(Task directions): Your task is to restate exactly the lines from the one holding "be periodically called" to the end of the entries below, inclusive.

+++ Recorded information

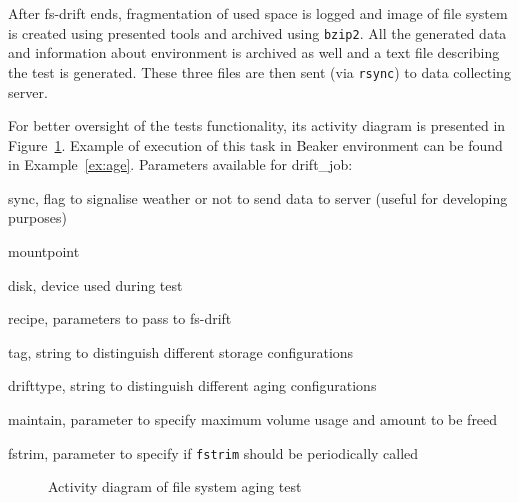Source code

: \documentclass[
  color, %
  table, %
  lof,   %
  lot,   %
]{fithesis3}
\begin{document}
After fs-drift ends, fragmentation of used space is logged and image of file system is created using presented tools and archived using \texttt{bzip2}. All the generated data and information about environment is archived as well and a text file describing the test is generated. These three files are then sent (via \texttt{rsync}) to data collecting server.

For better oversight of the tests functionality, its activity diagram is presented in Figure~\ref{fig:drift_job_activity}. Example of execution of this task in Beaker environment can be found in Example~\ref{ex:age}. 
\clearpage
Parameters available for drift\_job:
\begin{compactenum}
  \item sync, flag to signalise weather or not to send data to server (useful for developing purposes)
  \item mountpoint
  \item disk, device used during test
  \item recipe, parameters to pass to fs-drift
  \item tag, string to distinguish different storage configurations
  \item drifttype, string to distinguish different aging configurations
  \item maintain, parameter to specify maximum volume usage and amount to be freed
  \item fstrim, parameter to specify if \texttt{fstrim} should be periodically called
  \end{compactenum}


\begin{figure}[ht]
    \centering
    \caption{Activity diagram of file system aging test}
    \label{fig:drift_job_activity}
\end{figure}
\end{document}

++++++

(Your response):
  \item fstrim, parameter to specify if \texttt{fstrim} should be periodically called
  \end{compactenum}


\begin{figure}[ht]
    \centering
    \caption{Activity diagram of file system aging test}
    \label{fig:drift_job_activity}
\end{figure}
\end{document}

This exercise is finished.